#### [WHAT THE EXERCISE ASKS]
Take each line of the material that includes "address" and copy it.

#### [EXERCISE DATA]
- - - - - - -

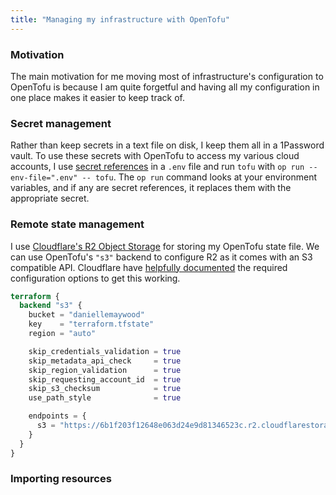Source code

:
```yaml
---
title: "Managing my infrastructure with OpenTofu"
---
```


### Motivation

The main motivation for me moving most of infrastructure's configuration to 
OpenTofu is because I am quite forgetful and having all my configuration in one 
place makes it easier to keep track of.

### Secret management

Rather than keep secrets in a text file on disk, I keep them all in a 1Password 
vault. To use these secrets with OpenTofu to access my various cloud accounts, 
I use [secret references](https://developer.1password.com/docs/cli/secret-references/)
in a `.env` file and run `tofu` with `op run --env-file=".env" -- tofu`. The
`op run` command looks at your environment variables, and if any are secret 
references, it replaces them with the appropriate secret.

### Remote state management

I use [Cloudflare's R2 Object Storage](https://developers.cloudflare.com/r2/) 
for storing my OpenTofu state file. We can use OpenTofu's `"s3"` backend to
configure R2 as it comes with an S3 compatible API. Cloudflare have 
[helpfully documented](https://developers.cloudflare.com/terraform/advanced-topics/remote-backend/)
the required configuration options to get this working.

```tf
terraform {
  backend "s3" {
    bucket = "daniellemaywood"
    key    = "terraform.tfstate"
    region = "auto"

    skip_credentials_validation = true
    skip_metadata_api_check     = true
    skip_region_validation      = true
    skip_requesting_account_id  = true
    skip_s3_checksum            = true
    use_path_style              = true

    endpoints = {
      s3 = "https://6b1f203f12648e063d24e9d81346523c.r2.cloudflarestorage.com"
    }
  }
}
```

### Importing resources
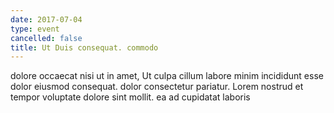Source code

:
 ```yaml
---
date: 2017-07-04
type: event
cancelled: false
title: Ut Duis consequat. commodo
---
```

dolore occaecat nisi ut in amet, Ut culpa cillum labore minim incididunt esse dolor eiusmod consequat. dolor consectetur pariatur. Lorem nostrud et tempor voluptate dolore sint mollit. ea ad cupidatat laboris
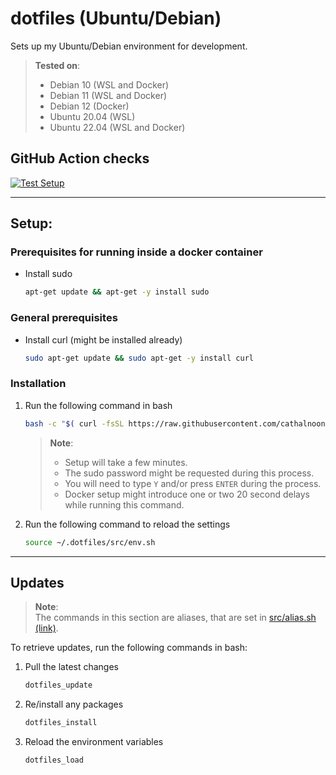 # dotfiles (Ubuntu/Debian)
Sets up my Ubuntu/Debian environment for development.
> **Tested on**:
> - Debian 10 (WSL and Docker)
> - Debian 11 (WSL and Docker)
> - Debian 12 (Docker)
> - Ubuntu 20.04 (WSL)
> - Ubuntu 22.04 (WSL and Docker)

## GitHub Action checks
[![Test Setup](https://github.com/cathalnoonan/dotfiles_ubuntu-and-debian/actions/workflows/test_setup.yml/badge.svg)](https://github.com/cathalnoonan/dotfiles_ubuntu-and-debian/actions/workflows/test_setup.yml)

---

## Setup:
### Prerequisites for running inside a docker container
- Install sudo
  ```sh
  apt-get update && apt-get -y install sudo
  ```

### General prerequisites
- Install curl (might be installed already)
  ```sh
  sudo apt-get update && sudo apt-get -y install curl
  ```

### Installation
1. Run the following command in bash
   ```sh
   bash -c "$( curl -fsSL https://raw.githubusercontent.com/cathalnoonan/dotfiles_ubuntu-and-debian/HEAD/setup.sh )"
   ```
   > **Note**:
   > - Setup will take a few minutes.
   > - The sudo password might be requested during this process.
   > - You will need to type `Y` and/or press `ENTER` during the process.
   > - Docker setup might introduce one or two 20 second delays while running this command.
2. Run the following command to reload the settings
   ```sh
   source ~/.dotfiles/src/env.sh
   ```

---

## Updates

> **Note**: \
> The commands in this section are aliases, that are set in [src/alias.sh (link)](https://github.com/cathalnoonan/dotfiles_ubuntu-and-debian/blob/main/src/alias.sh).

To retrieve updates, run the following commands in bash:
1. Pull the latest changes
   ```sh
   dotfiles_update
   ```
2. Re/install any packages
   ```sh
   dotfiles_install
   ```
3. Reload the environment variables
   ```sh
   dotfiles_load
   ```
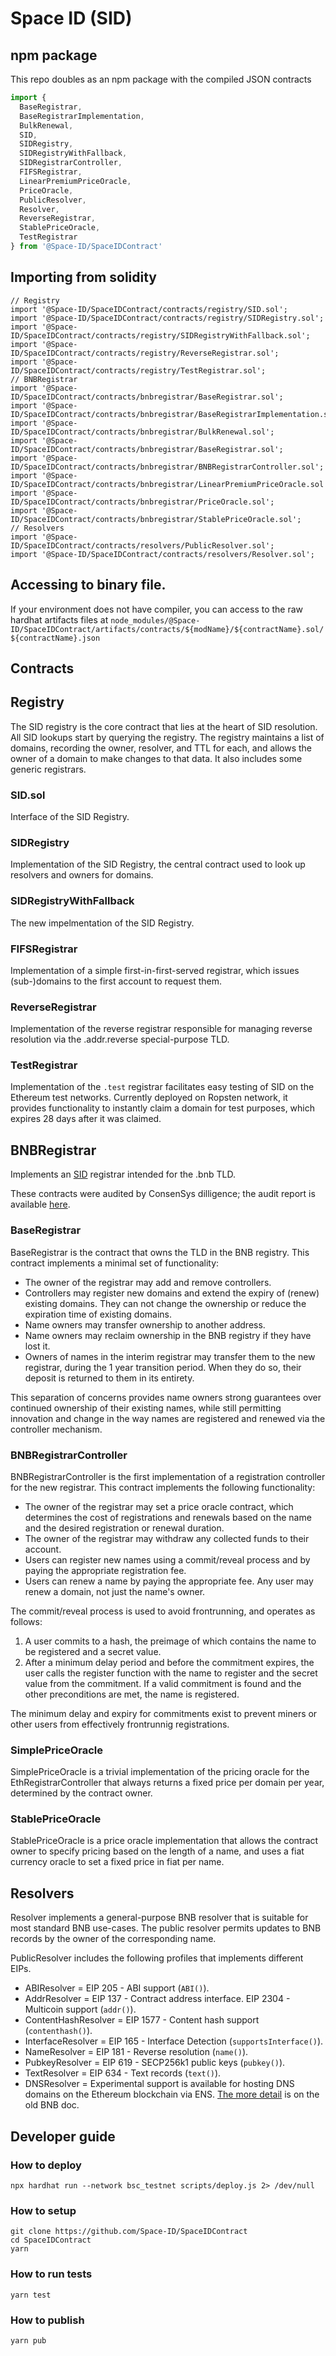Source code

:# Space ID (SID)

## npm package

This repo doubles as an npm package with the compiled JSON contracts

```js
import {
  BaseRegistrar,
  BaseRegistrarImplementation,
  BulkRenewal,
  SID,
  SIDRegistry,
  SIDRegistryWithFallback,
  SIDRegistrarController,
  FIFSRegistrar,
  LinearPremiumPriceOracle,
  PriceOracle,
  PublicResolver,
  Resolver,
  ReverseRegistrar,
  StablePriceOracle,
  TestRegistrar
} from '@Space-ID/SpaceIDContract'
```

## Importing from solidity

```
// Registry
import '@Space-ID/SpaceIDContract/contracts/registry/SID.sol';
import '@Space-ID/SpaceIDContract/contracts/registry/SIDRegistry.sol';
import '@Space-ID/SpaceIDContract/contracts/registry/SIDRegistryWithFallback.sol';
import '@Space-ID/SpaceIDContract/contracts/registry/ReverseRegistrar.sol';
import '@Space-ID/SpaceIDContract/contracts/registry/TestRegistrar.sol';
// BNBRegistrar
import '@Space-ID/SpaceIDContract/contracts/bnbregistrar/BaseRegistrar.sol';
import '@Space-ID/SpaceIDContract/contracts/bnbregistrar/BaseRegistrarImplementation.sol';
import '@Space-ID/SpaceIDContract/contracts/bnbregistrar/BulkRenewal.sol';
import '@Space-ID/SpaceIDContract/contracts/bnbregistrar/BaseRegistrar.sol';
import '@Space-ID/SpaceIDContract/contracts/bnbregistrar/BNBRegistrarController.sol';
import '@Space-ID/SpaceIDContract/contracts/bnbregistrar/LinearPremiumPriceOracle.sol';
import '@Space-ID/SpaceIDContract/contracts/bnbregistrar/PriceOracle.sol';
import '@Space-ID/SpaceIDContract/contracts/bnbregistrar/StablePriceOracle.sol';
// Resolvers
import '@Space-ID/SpaceIDContract/contracts/resolvers/PublicResolver.sol';
import '@Space-ID/SpaceIDContract/contracts/resolvers/Resolver.sol';
```

##  Accessing to binary file.

If your environment does not have compiler, you can access to the raw hardhat artifacts files at `node_modules/@Space-ID/SpaceIDContract/artifacts/contracts/${modName}/${contractName}.sol/${contractName}.json`


## Contracts

## Registry

The SID registry is the core contract that lies at the heart of SID resolution. All SID lookups start by querying the registry. The registry maintains a list of domains, recording the owner, resolver, and TTL for each, and allows the owner of a domain to make changes to that data. It also includes some generic registrars.

### SID.sol

Interface of the SID Registry.

### SIDRegistry

Implementation of the SID Registry, the central contract used to look up resolvers and owners for domains.

### SIDRegistryWithFallback

The new impelmentation of the SID Registry.

### FIFSRegistrar

Implementation of a simple first-in-first-served registrar, which issues (sub-)domains to the first account to request them.

### ReverseRegistrar

Implementation of the reverse registrar responsible for managing reverse resolution via the .addr.reverse special-purpose TLD.


### TestRegistrar

Implementation of the `.test` registrar facilitates easy testing of SID on the Ethereum test networks. Currently deployed on Ropsten network, it provides functionality to instantly claim a domain for test purposes, which expires 28 days after it was claimed.


## BNBRegistrar

Implements an [SID](https://space.id/) registrar intended for the .bnb TLD.

These contracts were audited by ConsenSys dilligence; the audit report is available [here](https://github.com/ConsenSys/ens-audit-report-2019-02).

### BaseRegistrar

BaseRegistrar is the contract that owns the TLD in the BNB registry. This contract implements a minimal set of functionality:

 - The owner of the registrar may add and remove controllers.
 - Controllers may register new domains and extend the expiry of (renew) existing domains. They can not change the ownership or reduce the expiration time of existing domains.
 - Name owners may transfer ownership to another address.
 - Name owners may reclaim ownership in the BNB registry if they have lost it.
 - Owners of names in the interim registrar may transfer them to the new registrar, during the 1 year transition period. When they do so, their deposit is returned to them in its entirety.

This separation of concerns provides name owners strong guarantees over continued ownership of their existing names, while still permitting innovation and change in the way names are registered and renewed via the controller mechanism.

### BNBRegistrarController

BNBRegistrarController is the first implementation of a registration controller for the new registrar. This contract implements the following functionality:

 - The owner of the registrar may set a price oracle contract, which determines the cost of registrations and renewals based on the name and the desired registration or renewal duration.
 - The owner of the registrar may withdraw any collected funds to their account.
 - Users can register new names using a commit/reveal process and by paying the appropriate registration fee.
 - Users can renew a name by paying the appropriate fee. Any user may renew a domain, not just the name's owner.

The commit/reveal process is used to avoid frontrunning, and operates as follows:

 1. A user commits to a hash, the preimage of which contains the name to be registered and a secret value.
 2. After a minimum delay period and before the commitment expires, the user calls the register function with the name to register and the secret value from the commitment. If a valid commitment is found and the other preconditions are met, the name is registered.

The minimum delay and expiry for commitments exist to prevent miners or other users from effectively frontrunnig registrations.

### SimplePriceOracle

SimplePriceOracle is a trivial implementation of the pricing oracle for the EthRegistrarController that always returns a fixed price per domain per year, determined by the contract owner.

### StablePriceOracle

StablePriceOracle is a price oracle implementation that allows the contract owner to specify pricing based on the length of a name, and uses a fiat currency oracle to set a fixed price in fiat per name.

## Resolvers

Resolver implements a general-purpose BNB resolver that is suitable for most standard BNB use-cases. The public resolver permits updates to BNB records by the owner of the corresponding name.

PublicResolver includes the following profiles that implements different EIPs.

- ABIResolver = EIP 205 - ABI support (`ABI()`).
- AddrResolver = EIP 137 - Contract address interface. EIP 2304 - Multicoin support (`addr()`).
- ContentHashResolver = EIP 1577 - Content hash support (`contenthash()`).
- InterfaceResolver = EIP 165 - Interface Detection (`supportsInterface()`).
- NameResolver = EIP 181 - Reverse resolution (`name()`).
- PubkeyResolver = EIP 619 - SECP256k1 public keys (`pubkey()`).
- TextResolver = EIP 634 - Text records (`text()`).
- DNSResolver = Experimental support is available for hosting DNS domains on the Ethereum blockchain via ENS. [The more detail](https://veox-ens.readthedocs.io/en/latest/dns.html) is on the old BNB doc.

## Developer guide

### How to deploy

```
npx hardhat run --network bsc_testnet scripts/deploy.js 2> /dev/null
```

### How to setup

```
git clone https://github.com/Space-ID/SpaceIDContract
cd SpaceIDContract
yarn
```

### How to run tests

```
yarn test
```

### How to publish

```
yarn pub
```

- - - - - - -

#### [OUTPUT]
 - Name owners may transfer ownership to another address.
- AddrResolver = EIP 137 - Contract address interface. EIP 2304 - Multicoin support (`addr()`).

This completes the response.